Plasma etchers are frequently used in semiconductor processing when a relatively straight vertical edge is needed. For instance, when etching the polysilicon gate of a MOS transistor, undercutting the polysilicon can adversely affect the operation of the transistor. Undercutting is frequently encountered when etching is performed using a liquid etching method. Plasma etching, which uses ions accelerated by an electric field, tends to etch only horizontal exposed surfaces and therefore avoids undercutting.
An important aspect of all etching processes is stopping the etching process after the layer being etched has been removed but before the next layer down is destroyed. This is often called "endpoint" detection--for detecting the completion of etching of a particular layer. For example, in fabricating MOS transistors it is necessary to etch away portions of a dielectric material covering a silicon substrate so as to expose contact regions on the surface of the substrate. A metal layer is then deposited on the exposed substrate regions in order to establish electrical contact with the underlying substrate. Unfortunately, damage may accrue to the contact areas of the substrate if the etching process is allowed to continue for a sufficient period after the dielectric material overlaying the contact areas has been removed. Such damage is known to have occurred despite employment of etching systems (such as the GCA Waferetch 616 triode etcher) having state of the art "endpoint" detection equipment.
Referring to FIG. 1, there is shown a triode etcher system 100. The system 100 has an etching chamber 102 with upper and lower cathodes 104 and 106, respectively, and a screen anode 108. The screen anode 108 is located between the two cathodes and is grounded. A semiconductor wafer 110 is placed in the chamber on the lower cathode 106. In this example the wafer 110 has a silicon substrate 112 which supports a dielectric layer 114. The dielectric layer 114 has been masked with resist 118 in order to define regions of dielectric layer 114 to be etched. Etching of the defined regions of the dielectric results in the exposure of contact regions on the surface of the substrate 112 over which metal contacts will be deposited. The interior of the etching chamber is filled with a gaseous etching plasma 120.
The system has a 13.56 megahertz RF power supply 130 which has a characteristic impedance of 50 ohms. The chamber 102, however, has a characteristic impedance of around 1000 ohms at this frequency. Without the use of a compensating circuit, this impedance mismatch would cause most of the power output by the power supply to be reflected off the load (i.e., the chamber) and back to the source, which could damage the power supply 130. To overcome this problem, most or all etching systems use a compensating circuit 132, sometimes called an impedance transformation circuit, which matches the amplifier to the plasma. In a triode etcher such as the one shown in FIG. 1, this circuit includes an inductor coil L1 and three tunable capacitors C1, C2 and C3. A controller 134 automatically monitors the reflected power and adjusts the three capacitors until the reflected power is less than a specified threshold value, and also splits the power between the upper and lower electrodes.
In general, the plasma 120 etches the top layer of the wafer 110 only when the power supply 130 is activated and when the power reflected by the plasma chamber is relatively low. Activating the power supply 130 "strikes" the plasma, and activates the etching process. While etching any particular layer, light is generated at frequencies corresponding to the chemical makeup of the layer being etched. That is, the layer being etched chemically combines with the plasma, creating predictable chemical compounds, and the light frequencies present in the plasma correspond to these chemical compounds.

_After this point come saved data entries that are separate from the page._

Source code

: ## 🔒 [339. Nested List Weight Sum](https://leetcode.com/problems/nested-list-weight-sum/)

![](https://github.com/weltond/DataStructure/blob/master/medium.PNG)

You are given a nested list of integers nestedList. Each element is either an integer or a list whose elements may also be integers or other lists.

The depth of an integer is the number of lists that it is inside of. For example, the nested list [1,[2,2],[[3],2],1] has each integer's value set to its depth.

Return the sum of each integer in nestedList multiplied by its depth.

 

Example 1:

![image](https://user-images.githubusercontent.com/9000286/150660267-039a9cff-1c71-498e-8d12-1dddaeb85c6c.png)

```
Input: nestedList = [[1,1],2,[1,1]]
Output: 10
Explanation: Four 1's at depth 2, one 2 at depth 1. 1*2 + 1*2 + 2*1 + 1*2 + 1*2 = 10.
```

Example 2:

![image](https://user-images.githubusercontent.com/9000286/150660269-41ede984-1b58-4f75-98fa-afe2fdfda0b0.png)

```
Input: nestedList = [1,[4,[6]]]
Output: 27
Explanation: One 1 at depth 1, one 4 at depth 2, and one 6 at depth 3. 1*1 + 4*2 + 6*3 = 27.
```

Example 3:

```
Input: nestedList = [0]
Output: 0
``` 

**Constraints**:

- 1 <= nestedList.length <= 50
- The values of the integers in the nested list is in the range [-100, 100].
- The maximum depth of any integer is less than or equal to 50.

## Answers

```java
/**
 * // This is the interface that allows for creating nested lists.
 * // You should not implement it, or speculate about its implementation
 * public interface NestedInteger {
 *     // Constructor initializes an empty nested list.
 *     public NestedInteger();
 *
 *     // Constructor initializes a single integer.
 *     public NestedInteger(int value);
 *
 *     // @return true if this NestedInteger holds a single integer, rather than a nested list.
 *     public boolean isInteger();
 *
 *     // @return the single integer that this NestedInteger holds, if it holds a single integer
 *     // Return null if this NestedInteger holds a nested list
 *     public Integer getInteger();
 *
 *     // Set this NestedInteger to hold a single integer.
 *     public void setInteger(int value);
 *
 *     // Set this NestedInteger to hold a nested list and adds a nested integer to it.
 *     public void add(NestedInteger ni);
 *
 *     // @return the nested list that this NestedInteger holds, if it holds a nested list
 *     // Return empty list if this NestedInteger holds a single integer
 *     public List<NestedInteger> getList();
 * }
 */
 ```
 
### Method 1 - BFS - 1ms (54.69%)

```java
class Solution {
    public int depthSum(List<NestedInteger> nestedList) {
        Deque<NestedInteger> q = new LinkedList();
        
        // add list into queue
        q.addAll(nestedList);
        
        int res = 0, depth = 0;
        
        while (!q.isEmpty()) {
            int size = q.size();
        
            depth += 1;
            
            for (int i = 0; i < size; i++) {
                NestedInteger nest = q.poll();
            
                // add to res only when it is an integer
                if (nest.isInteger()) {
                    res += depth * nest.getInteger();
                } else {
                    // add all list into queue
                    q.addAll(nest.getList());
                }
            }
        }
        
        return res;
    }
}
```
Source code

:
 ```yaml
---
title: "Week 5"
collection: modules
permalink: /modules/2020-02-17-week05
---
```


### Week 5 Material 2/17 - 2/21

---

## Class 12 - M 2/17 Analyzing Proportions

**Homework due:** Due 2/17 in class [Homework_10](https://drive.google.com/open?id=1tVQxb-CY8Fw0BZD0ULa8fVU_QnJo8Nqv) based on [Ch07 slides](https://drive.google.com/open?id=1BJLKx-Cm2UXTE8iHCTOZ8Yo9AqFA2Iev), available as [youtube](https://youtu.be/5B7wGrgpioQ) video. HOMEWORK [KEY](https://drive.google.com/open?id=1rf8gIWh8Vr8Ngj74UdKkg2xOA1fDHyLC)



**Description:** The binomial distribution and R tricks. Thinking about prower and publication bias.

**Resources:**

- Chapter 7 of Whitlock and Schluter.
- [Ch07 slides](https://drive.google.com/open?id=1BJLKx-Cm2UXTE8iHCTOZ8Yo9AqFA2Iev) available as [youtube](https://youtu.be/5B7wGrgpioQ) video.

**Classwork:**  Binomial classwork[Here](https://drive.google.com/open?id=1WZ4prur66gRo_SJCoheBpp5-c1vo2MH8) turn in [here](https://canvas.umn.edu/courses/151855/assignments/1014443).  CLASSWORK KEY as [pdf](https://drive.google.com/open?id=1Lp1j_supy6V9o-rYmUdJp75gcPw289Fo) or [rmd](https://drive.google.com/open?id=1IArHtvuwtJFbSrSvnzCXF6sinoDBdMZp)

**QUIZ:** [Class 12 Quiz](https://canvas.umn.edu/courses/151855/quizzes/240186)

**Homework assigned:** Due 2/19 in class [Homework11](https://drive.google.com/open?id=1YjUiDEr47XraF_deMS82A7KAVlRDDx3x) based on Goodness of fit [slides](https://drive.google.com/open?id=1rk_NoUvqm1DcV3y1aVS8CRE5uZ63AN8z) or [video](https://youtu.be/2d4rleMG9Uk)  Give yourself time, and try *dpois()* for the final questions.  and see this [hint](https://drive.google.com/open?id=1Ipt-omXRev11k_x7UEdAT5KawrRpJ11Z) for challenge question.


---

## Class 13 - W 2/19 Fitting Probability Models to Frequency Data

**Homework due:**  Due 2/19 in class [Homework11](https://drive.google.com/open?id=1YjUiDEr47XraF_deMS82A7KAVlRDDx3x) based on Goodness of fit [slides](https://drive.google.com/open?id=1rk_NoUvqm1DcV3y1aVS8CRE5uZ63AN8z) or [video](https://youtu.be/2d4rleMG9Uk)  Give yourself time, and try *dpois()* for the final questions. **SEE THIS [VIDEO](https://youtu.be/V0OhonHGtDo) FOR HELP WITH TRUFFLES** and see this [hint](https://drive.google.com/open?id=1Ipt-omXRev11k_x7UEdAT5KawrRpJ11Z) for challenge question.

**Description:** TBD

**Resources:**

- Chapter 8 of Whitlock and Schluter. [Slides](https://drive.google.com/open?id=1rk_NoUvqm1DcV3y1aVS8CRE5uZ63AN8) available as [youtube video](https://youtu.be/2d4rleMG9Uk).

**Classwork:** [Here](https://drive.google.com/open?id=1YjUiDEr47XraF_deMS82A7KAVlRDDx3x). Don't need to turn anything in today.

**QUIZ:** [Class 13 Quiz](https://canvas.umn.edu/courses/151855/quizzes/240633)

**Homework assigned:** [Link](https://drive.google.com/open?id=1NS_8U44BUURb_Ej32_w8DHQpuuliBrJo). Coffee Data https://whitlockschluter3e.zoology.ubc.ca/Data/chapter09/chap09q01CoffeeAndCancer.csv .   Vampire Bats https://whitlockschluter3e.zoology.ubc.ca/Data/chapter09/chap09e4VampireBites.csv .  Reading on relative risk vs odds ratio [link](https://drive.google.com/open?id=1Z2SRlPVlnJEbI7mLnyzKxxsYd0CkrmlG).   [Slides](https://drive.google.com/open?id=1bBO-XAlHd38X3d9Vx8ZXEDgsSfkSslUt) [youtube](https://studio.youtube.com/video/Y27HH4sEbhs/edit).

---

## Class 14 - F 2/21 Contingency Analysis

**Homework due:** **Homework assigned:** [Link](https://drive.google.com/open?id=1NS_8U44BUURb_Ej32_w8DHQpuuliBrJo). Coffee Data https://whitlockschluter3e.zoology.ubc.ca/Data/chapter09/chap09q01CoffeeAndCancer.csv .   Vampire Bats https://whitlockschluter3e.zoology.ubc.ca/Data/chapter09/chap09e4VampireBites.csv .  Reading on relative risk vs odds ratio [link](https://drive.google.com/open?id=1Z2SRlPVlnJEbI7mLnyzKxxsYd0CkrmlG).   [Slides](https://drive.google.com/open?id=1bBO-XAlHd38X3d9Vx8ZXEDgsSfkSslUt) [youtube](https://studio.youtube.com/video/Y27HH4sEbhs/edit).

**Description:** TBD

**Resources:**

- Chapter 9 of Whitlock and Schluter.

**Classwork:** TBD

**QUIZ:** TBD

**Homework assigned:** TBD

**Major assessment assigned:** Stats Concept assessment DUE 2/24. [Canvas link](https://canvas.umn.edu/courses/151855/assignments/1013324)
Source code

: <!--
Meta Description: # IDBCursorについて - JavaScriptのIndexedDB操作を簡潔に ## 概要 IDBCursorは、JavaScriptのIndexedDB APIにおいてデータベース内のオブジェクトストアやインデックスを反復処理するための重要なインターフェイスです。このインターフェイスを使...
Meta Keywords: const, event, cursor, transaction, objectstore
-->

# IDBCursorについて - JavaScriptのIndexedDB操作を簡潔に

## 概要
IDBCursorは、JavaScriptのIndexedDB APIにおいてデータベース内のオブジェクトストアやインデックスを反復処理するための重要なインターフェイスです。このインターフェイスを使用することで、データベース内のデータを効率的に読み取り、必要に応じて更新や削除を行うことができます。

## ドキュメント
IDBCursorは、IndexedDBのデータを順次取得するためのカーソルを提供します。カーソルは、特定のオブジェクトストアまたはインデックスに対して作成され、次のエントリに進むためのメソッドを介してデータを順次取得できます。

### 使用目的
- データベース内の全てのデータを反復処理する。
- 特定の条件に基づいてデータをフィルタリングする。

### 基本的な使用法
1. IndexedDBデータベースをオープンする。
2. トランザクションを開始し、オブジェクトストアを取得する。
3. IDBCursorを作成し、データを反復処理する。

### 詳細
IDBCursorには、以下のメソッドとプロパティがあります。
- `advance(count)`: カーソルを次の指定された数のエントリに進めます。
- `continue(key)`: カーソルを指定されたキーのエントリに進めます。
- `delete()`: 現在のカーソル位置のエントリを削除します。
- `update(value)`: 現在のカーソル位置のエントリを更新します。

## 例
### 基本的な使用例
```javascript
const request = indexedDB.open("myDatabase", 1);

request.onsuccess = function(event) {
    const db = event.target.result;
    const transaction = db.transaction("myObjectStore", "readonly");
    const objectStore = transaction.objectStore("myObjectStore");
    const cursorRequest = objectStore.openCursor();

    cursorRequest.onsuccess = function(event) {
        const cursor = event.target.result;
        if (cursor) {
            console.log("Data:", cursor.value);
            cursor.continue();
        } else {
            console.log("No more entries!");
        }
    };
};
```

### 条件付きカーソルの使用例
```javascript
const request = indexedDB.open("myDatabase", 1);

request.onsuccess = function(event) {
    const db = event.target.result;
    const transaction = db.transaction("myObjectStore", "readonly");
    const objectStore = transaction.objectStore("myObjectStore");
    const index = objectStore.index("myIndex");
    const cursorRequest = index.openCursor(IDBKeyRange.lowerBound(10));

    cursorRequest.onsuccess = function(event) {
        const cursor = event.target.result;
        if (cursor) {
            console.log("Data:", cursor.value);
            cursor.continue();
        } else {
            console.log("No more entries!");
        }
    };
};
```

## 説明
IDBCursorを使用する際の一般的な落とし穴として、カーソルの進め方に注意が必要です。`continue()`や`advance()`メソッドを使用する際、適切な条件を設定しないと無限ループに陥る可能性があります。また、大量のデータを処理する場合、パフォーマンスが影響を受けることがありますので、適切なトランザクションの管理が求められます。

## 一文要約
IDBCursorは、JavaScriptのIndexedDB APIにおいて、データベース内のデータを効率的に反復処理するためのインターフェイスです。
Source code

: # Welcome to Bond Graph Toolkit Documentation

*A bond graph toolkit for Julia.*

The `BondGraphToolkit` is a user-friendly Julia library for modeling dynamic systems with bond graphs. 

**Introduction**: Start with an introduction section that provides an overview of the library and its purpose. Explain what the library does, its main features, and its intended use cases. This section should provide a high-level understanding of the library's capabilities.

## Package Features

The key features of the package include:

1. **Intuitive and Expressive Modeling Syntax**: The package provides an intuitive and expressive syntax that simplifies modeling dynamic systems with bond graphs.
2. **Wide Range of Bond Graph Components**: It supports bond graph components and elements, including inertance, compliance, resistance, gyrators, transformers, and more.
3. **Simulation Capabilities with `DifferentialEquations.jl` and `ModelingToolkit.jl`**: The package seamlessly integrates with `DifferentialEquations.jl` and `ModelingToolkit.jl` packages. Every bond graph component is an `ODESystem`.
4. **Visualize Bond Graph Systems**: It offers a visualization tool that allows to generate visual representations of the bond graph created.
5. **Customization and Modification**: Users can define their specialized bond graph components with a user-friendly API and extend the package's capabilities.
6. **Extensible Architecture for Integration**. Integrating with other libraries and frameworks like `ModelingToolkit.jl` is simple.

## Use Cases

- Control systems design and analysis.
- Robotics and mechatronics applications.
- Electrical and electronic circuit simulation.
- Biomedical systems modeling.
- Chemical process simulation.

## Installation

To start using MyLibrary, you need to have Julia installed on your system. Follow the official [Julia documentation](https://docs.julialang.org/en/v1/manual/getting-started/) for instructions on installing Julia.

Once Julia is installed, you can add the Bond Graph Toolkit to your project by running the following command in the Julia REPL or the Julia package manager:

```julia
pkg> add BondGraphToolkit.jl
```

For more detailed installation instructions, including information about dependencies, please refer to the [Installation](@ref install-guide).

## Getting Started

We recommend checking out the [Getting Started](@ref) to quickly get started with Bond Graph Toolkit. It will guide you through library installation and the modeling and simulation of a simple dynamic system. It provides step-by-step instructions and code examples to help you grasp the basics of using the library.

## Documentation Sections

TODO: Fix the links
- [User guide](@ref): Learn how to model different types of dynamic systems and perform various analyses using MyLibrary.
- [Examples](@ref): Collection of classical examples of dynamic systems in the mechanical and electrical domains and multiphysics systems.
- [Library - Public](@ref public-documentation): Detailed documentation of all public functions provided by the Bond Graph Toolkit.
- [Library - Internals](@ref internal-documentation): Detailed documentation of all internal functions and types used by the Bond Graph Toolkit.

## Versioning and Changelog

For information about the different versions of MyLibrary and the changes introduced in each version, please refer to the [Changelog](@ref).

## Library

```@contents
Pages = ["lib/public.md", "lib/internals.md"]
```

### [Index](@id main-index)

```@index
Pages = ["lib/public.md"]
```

In many plasma etching systems the endpoint of the etching process is detected using a light or optical sensor 140. Typically, the optical sensor 140 is set up, using narrow bandpass filters, to monitor the intensity of light at a frequency associated with the layer being etched. When the measured intensity falls below a specified threshold, indicating that etching is complete, the sensor 140 generates an endpoint signal that is transmitted over line 142 to the controller 134, which turns off the power supply 130 and thereby stops the etching process.
Nonetheless, in conventional etching systems such as that depicted in FIG. 1 the endpoint signal may not be generated until the confined plasma has etched away substantially all of the dielectric material 114 over the contact areas on the surface of the substrate 112. In some instances the delay between completion of the dielectric etch and the subsequent disengagement of the power supply 130 has allowed the plasma to significantly damage the exposed contact surfaces of the substrate 112. Plasma etch damage is known to have a particularly deleterious effect upon the reliability of, for example, dynamic random access memory (DRAM) semiconductor memory devices. It is therefore an object of the present invention to provide an etching process capable of removing a defined region of a specified layer of a semiconductor structure while inflicting minimal damage upon the underlying surface.